DATA EXTRACTS:
= = =
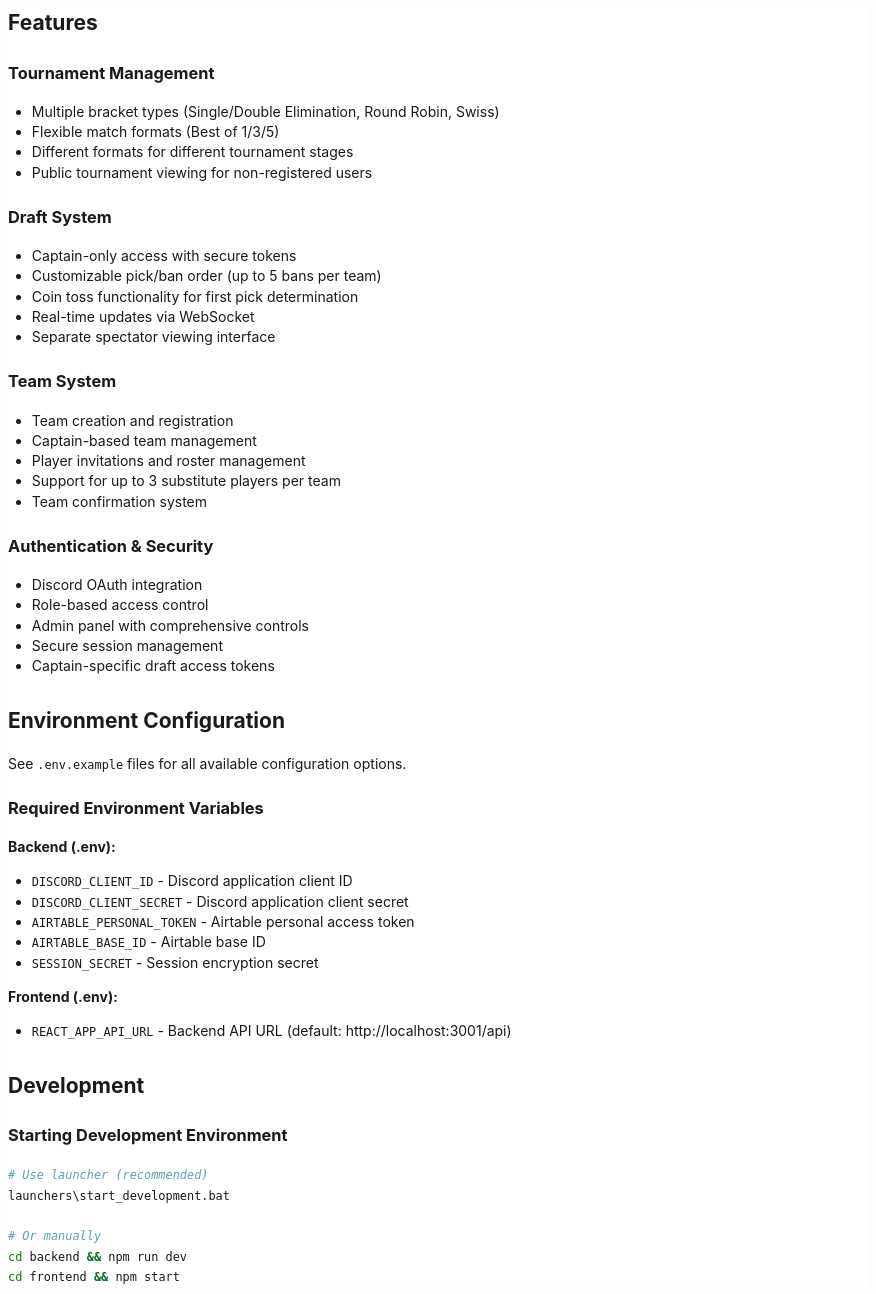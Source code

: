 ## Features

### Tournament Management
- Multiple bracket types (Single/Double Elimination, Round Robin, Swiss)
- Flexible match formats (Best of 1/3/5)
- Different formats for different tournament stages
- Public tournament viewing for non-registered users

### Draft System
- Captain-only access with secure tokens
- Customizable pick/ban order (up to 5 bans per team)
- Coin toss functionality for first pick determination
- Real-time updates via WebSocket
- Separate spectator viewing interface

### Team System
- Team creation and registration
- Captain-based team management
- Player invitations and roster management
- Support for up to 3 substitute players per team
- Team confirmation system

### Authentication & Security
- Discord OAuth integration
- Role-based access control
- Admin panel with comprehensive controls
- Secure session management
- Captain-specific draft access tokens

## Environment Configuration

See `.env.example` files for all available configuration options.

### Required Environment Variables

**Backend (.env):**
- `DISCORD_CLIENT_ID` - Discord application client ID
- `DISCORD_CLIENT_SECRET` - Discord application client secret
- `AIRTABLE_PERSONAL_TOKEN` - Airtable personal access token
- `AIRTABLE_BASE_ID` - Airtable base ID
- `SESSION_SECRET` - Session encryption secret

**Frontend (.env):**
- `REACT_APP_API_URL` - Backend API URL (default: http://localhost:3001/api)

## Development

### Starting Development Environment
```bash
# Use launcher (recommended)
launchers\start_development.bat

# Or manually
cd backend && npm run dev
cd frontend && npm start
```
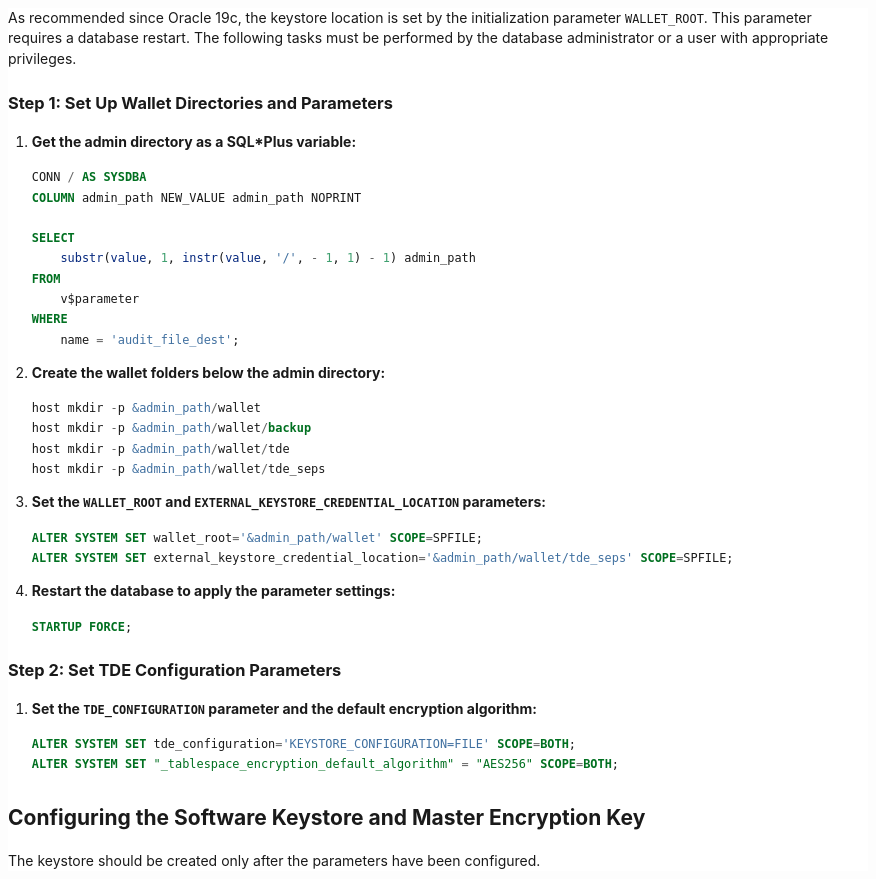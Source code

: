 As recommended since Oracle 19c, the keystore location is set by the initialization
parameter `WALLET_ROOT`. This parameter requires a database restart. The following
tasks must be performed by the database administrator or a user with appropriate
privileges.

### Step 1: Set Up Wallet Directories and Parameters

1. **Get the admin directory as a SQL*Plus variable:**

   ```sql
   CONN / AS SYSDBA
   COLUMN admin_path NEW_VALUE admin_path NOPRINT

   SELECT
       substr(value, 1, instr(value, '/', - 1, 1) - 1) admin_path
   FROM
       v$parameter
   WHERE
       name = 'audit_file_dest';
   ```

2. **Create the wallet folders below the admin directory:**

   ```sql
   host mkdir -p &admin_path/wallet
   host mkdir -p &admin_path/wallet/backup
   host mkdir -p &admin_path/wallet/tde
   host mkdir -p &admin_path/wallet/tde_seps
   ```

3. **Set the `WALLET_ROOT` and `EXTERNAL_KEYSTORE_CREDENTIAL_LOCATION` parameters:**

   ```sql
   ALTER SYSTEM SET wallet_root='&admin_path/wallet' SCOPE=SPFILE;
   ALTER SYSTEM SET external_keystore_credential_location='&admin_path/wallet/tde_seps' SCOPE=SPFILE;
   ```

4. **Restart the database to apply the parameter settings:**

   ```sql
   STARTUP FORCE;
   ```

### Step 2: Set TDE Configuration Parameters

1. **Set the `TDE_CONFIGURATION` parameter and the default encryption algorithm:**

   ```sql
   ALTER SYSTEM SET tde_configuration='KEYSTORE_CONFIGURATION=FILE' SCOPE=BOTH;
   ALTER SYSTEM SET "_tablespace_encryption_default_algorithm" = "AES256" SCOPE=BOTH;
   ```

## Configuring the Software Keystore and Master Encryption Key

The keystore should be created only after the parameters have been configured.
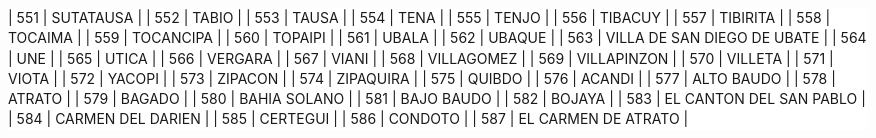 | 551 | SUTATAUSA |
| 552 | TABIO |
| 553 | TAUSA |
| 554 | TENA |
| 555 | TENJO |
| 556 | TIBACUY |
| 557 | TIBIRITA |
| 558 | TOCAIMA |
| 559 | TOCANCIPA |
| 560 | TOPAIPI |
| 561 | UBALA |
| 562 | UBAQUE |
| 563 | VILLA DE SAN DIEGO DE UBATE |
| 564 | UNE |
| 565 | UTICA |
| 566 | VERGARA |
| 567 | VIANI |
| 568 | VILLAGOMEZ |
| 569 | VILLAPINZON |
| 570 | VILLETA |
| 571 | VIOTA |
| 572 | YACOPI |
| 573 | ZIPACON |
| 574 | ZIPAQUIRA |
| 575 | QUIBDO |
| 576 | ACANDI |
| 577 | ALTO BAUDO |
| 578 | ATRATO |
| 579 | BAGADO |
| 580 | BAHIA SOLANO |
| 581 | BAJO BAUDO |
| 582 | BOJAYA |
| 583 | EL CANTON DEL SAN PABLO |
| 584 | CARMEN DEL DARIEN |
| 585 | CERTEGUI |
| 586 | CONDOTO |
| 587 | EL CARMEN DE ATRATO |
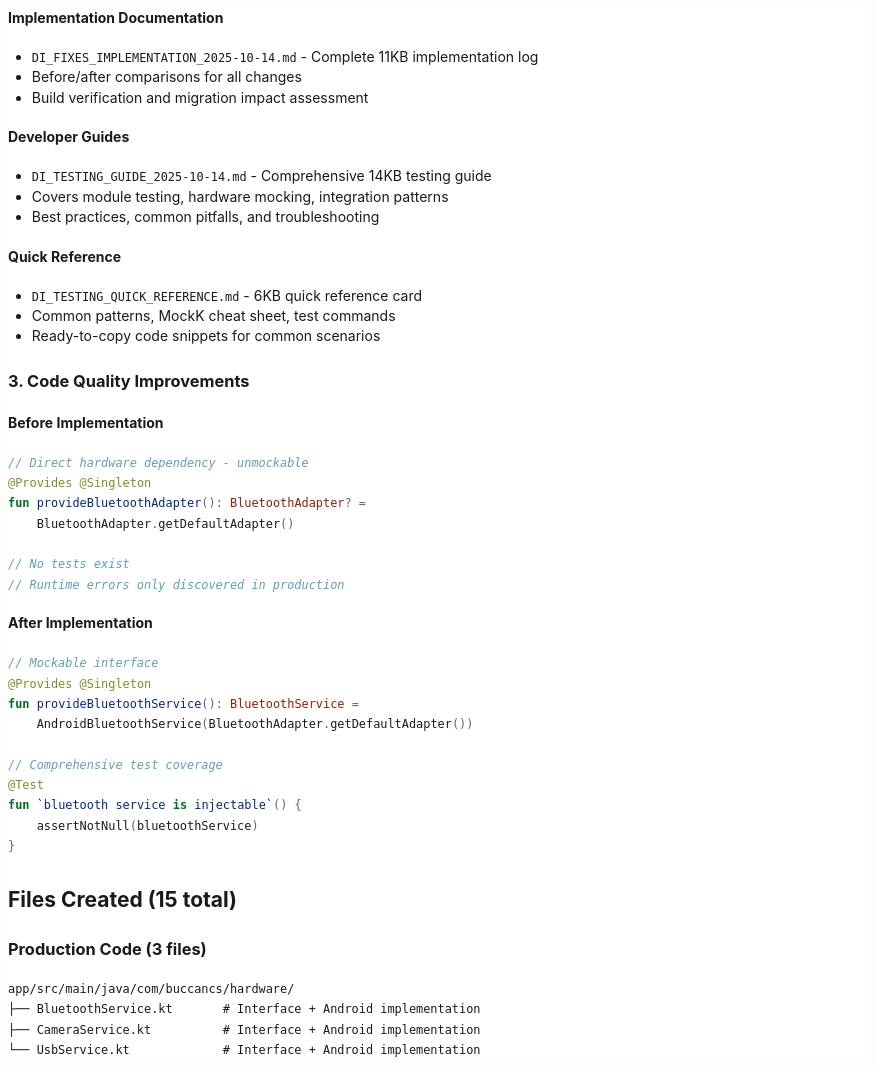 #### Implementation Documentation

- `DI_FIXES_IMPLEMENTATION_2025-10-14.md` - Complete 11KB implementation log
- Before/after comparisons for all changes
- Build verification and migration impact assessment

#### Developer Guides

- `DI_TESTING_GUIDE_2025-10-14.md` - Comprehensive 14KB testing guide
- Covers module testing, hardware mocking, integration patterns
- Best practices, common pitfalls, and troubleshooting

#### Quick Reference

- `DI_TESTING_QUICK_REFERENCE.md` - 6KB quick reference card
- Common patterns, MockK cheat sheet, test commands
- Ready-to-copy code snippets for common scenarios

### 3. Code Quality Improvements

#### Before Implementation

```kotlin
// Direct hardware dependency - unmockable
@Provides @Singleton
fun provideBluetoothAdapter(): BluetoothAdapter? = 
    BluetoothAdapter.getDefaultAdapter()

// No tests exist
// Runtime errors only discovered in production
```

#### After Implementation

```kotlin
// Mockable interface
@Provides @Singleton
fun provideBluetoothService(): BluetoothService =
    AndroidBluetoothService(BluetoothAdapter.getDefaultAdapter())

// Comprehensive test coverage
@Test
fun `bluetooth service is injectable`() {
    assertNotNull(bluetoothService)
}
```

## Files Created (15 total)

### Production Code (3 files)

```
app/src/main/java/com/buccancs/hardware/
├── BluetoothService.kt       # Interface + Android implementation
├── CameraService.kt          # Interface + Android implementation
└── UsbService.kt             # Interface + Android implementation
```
= = =
TASK DETAILS: Keep the pictures out and repeat exactly the lines from the beginning of the data through the line that contains "- Captain-only access with secure tokens", both ends included.

ANSWER SPACE:
Source code

: ## Features

### Tournament Management
- Multiple bracket types (Single/Double Elimination, Round Robin, Swiss)
- Flexible match formats (Best of 1/3/5)
- Different formats for different tournament stages
- Public tournament viewing for non-registered users

### Draft System
- Captain-only access with secure tokens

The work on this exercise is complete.